Another vote from me. I was going to suggest it myself, but it's already up.

Specifically, NVC can teach you how to listen and empathize with someone, even when that person IS NOT TALKING. 

NVC is all about connecting with what's alive in yourself and in other people, about expressing your feelings and your needs, instead of judging people and labelling them.

So even if your wife has stopped speaking to you, you can still try to empathize with what she's feeling and needing.

I prefer the audiobook because I can listen to it while I walk to work. The 4-CD set is good to get started, and the 9-CD training course is good to go more in-depth. Depending where you live, hey also have workshops you can attend.

I'd also like to say, it doesn't sound like your wife is communicating as effectively and compassionately as she could be, either. While you may be the first to reach out, I think she would also benefit by learning a different way to communicate. Arguing and trying to prove that you're right never brings two people closer together. That's one thing my MC always emphasized: What is your goal? Would you like to be closer and more connected with your partner, or do you want to win the arguments? These two outcomes are not compatible.


----------



## honcho (Oct 5, 2013)

read how she wrote it. He never asked or implied that he even liked blue. From a guy standpoint his question was simple did you like the car? yes or no. She could have just as easily said yes I do but I don't like the color. She could have said, no I just don't like the car. He shouldn't have gone to smart ass remarks and putting her on the defensive.

You both found a reason to turn innocent conversation into a fight and frustration. As I said earlier you both have a strained relationship on your best day.
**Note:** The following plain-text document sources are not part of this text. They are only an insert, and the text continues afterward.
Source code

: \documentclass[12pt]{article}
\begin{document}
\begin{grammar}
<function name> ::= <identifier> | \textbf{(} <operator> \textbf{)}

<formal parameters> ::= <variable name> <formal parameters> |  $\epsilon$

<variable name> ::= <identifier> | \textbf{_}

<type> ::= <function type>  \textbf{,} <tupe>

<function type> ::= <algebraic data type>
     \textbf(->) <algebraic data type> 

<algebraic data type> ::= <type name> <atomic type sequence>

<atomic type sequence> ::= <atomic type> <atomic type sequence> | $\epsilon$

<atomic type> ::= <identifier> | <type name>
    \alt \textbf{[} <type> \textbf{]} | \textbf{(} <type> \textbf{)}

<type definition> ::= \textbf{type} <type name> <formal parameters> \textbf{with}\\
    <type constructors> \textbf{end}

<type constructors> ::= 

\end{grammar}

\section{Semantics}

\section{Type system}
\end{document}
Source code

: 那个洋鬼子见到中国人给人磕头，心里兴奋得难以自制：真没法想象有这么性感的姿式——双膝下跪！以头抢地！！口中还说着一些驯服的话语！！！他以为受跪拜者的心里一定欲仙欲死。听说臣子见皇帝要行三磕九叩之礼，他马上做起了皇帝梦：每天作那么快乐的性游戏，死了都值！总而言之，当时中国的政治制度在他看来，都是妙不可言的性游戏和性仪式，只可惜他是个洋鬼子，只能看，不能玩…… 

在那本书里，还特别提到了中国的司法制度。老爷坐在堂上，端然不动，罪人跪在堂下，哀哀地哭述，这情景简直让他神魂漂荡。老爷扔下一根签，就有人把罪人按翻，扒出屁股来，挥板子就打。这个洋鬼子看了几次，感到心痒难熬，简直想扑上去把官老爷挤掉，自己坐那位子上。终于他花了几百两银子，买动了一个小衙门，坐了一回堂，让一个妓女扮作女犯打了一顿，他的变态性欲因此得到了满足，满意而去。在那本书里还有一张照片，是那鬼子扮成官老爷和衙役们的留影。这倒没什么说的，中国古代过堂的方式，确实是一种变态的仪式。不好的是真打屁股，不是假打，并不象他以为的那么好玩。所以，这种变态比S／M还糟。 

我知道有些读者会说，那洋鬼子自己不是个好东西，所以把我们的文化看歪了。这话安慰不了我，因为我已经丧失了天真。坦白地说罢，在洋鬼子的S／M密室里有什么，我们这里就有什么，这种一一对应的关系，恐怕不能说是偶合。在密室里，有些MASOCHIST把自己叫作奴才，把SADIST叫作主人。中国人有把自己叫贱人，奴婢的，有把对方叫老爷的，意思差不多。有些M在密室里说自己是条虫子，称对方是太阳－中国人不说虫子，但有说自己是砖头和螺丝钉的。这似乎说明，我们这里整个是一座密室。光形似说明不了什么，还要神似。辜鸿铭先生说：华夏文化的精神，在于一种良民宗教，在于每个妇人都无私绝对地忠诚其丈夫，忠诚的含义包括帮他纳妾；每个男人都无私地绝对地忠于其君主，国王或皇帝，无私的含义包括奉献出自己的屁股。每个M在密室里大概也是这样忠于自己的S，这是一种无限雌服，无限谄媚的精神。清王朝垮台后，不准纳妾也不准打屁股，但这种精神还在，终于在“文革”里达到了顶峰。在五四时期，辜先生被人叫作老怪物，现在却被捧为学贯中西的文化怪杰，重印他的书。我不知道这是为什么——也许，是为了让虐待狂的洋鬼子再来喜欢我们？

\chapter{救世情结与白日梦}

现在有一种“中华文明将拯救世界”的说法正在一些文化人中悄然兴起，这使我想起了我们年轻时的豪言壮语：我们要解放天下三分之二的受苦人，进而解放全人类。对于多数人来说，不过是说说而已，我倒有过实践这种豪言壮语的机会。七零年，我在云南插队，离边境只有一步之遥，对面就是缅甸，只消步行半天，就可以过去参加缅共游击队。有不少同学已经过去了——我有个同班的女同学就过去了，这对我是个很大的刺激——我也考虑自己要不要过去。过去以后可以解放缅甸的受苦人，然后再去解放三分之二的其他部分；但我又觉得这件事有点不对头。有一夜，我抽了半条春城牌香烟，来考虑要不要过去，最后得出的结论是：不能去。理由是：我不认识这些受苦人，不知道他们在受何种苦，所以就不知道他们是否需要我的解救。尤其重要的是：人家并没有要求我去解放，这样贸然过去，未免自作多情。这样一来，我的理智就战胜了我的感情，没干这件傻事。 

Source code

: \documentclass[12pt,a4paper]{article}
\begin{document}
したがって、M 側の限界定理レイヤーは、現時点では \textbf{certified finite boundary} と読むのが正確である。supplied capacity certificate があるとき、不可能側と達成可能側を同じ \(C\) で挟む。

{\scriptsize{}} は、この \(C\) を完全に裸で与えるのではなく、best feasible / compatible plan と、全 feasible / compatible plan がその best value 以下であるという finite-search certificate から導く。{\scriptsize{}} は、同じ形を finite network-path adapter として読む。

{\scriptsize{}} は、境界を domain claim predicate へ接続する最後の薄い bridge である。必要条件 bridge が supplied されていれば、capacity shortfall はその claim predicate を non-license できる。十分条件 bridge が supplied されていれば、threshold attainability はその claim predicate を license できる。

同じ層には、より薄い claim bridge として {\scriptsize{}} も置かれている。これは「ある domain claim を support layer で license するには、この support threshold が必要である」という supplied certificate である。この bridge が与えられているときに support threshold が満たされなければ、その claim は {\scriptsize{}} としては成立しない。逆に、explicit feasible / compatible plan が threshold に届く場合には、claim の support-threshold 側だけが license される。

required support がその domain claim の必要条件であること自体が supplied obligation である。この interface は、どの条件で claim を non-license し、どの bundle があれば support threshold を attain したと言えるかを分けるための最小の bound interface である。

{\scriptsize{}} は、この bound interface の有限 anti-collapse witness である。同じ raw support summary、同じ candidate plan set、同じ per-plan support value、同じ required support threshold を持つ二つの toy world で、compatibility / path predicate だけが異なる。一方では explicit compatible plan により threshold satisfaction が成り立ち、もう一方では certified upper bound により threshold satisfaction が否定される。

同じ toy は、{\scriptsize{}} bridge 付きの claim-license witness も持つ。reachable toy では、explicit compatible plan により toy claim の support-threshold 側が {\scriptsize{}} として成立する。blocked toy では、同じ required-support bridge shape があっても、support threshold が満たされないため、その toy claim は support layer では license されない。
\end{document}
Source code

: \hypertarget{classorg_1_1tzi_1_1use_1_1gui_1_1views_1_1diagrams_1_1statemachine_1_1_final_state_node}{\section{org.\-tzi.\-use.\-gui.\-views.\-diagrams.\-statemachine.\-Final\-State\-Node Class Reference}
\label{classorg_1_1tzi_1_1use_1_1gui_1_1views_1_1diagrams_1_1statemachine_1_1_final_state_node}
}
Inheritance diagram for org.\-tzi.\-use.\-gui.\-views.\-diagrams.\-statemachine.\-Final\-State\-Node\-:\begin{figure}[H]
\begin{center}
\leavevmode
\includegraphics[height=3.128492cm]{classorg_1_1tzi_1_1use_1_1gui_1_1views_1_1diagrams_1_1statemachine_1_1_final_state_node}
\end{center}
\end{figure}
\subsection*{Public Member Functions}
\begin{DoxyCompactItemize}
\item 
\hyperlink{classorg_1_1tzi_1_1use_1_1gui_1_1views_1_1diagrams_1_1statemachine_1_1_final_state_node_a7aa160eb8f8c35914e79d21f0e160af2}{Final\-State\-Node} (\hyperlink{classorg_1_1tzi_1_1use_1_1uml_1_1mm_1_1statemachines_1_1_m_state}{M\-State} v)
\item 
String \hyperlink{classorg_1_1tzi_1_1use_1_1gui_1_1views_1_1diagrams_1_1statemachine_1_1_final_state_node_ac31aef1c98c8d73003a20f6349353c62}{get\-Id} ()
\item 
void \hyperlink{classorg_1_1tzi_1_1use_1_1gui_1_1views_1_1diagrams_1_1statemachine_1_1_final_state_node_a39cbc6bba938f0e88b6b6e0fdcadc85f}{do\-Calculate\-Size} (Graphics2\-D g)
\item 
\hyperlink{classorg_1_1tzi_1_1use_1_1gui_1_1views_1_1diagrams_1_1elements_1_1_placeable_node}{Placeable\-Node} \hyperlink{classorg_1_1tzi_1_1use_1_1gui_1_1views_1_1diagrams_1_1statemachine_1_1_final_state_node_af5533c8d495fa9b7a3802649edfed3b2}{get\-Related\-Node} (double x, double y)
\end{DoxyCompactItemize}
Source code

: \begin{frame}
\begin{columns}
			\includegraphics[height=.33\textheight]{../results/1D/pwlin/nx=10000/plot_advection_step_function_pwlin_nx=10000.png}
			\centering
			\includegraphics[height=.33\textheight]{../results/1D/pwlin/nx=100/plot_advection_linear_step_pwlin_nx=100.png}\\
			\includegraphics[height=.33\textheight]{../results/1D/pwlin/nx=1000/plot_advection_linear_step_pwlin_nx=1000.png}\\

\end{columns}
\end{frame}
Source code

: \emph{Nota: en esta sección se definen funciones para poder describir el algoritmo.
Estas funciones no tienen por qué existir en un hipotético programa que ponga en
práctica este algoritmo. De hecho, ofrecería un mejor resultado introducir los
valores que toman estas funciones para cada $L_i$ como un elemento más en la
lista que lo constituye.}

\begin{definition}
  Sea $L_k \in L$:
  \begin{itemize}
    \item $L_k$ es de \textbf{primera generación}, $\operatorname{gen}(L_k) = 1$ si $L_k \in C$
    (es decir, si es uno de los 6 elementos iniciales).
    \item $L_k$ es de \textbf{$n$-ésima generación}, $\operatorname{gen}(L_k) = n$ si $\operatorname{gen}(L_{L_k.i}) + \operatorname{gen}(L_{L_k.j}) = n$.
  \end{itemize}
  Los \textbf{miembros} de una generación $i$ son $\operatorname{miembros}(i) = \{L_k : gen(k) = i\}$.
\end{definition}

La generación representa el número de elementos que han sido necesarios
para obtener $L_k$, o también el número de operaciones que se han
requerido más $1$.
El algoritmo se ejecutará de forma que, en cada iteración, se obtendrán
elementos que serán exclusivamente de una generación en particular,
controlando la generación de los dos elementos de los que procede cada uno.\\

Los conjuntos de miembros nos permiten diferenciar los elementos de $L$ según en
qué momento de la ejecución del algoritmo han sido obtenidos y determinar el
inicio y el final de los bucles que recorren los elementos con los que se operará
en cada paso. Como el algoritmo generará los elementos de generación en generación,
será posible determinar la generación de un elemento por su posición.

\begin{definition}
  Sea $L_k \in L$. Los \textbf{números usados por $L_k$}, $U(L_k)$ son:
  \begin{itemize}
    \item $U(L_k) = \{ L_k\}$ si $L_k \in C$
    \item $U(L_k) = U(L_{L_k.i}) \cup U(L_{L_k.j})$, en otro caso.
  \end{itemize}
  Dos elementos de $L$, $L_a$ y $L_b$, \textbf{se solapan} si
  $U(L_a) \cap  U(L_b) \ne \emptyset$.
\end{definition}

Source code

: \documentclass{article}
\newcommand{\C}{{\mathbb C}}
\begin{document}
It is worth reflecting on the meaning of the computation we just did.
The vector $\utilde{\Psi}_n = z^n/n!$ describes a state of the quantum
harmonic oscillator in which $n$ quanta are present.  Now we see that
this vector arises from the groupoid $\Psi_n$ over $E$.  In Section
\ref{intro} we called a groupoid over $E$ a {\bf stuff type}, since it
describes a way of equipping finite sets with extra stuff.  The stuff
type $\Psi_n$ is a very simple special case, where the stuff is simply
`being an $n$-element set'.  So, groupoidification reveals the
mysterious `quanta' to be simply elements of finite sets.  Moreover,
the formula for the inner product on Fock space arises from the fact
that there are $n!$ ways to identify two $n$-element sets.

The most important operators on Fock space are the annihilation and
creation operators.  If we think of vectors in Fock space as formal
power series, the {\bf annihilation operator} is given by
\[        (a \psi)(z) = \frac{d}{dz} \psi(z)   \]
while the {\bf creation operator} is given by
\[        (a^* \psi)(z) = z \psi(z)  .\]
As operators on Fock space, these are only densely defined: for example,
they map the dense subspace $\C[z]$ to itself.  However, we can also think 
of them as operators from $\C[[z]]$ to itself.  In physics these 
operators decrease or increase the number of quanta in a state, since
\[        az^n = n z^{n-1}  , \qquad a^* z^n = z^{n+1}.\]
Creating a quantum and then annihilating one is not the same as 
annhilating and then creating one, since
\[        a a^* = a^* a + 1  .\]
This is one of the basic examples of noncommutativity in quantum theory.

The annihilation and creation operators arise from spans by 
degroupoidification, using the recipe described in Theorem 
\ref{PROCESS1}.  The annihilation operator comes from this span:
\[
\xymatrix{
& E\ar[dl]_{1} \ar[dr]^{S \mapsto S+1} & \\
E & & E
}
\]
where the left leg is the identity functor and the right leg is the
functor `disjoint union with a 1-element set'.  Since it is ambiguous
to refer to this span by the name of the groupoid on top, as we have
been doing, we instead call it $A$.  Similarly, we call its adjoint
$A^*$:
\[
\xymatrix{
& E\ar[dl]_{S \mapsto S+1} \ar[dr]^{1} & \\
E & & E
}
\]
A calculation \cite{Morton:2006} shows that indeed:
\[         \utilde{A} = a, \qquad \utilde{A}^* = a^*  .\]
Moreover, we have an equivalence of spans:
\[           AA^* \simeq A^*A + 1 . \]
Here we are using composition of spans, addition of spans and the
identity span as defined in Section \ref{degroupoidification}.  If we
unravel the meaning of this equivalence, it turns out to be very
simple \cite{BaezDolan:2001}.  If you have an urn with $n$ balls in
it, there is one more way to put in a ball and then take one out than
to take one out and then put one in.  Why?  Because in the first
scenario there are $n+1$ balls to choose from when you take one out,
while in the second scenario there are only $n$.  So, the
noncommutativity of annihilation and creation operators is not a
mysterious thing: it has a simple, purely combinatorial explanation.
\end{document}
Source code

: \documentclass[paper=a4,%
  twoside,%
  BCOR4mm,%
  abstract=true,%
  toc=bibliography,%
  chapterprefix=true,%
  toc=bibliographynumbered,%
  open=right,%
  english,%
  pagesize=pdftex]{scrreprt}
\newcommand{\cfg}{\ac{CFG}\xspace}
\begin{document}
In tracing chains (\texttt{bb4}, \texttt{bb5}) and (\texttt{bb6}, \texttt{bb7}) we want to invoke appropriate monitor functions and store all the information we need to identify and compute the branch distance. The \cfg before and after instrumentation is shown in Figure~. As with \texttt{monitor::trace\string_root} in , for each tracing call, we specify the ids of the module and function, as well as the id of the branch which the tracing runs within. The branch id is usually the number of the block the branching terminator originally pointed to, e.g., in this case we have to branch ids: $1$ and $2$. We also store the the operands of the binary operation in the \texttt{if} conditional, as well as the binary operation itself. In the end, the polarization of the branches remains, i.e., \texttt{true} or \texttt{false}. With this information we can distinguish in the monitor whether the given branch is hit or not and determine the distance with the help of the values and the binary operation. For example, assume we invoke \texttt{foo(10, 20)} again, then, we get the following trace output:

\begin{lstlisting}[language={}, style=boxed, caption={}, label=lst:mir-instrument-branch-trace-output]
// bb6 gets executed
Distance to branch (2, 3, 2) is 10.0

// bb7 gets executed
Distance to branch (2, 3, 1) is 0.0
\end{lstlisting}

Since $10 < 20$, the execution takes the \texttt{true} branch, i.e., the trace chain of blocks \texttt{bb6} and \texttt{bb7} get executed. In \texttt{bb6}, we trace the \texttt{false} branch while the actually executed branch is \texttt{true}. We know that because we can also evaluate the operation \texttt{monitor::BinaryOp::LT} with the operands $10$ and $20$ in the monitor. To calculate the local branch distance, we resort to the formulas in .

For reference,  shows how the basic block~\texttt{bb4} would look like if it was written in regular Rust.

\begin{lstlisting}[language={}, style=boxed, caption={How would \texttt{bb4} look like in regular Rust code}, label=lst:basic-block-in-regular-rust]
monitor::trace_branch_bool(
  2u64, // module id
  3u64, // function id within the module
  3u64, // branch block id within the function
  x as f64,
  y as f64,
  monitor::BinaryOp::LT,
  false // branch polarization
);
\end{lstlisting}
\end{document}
Quit looking for reasons to fight and debate each other which is what they both do very well.


----------



## yours4ever (Mar 14, 2013)

it is understandable how the past will influence your present communication. when you fight too often, it becomes a habit... you EXPECT things to go wrong. and even before interacting, your body goes into fight or flight mode. my advice is to break this circle. go have fun dates and remember the saying if you dont have anything nice to say, best remain silent.
_Posted via Mobile Device_


----------



## CRexsWife (Nov 17, 2013)

Do you understand that he asked me about the car over two years ago? At the time, I didn't even know that my answer wasn't acceptable to him. This issue came up recently out of the blue, like it's been festering ever since.

There's a lot of hypothesizing about what he was pixxed about my answer that I don't like blue cars. It would be nice if he chimed in and actually explained it. I still don't know what his issue was, which is why I didn't know of any safe way to respond to the same question again, and so I simply declined to answer altogether.


----------



## CRex (Nov 16, 2013)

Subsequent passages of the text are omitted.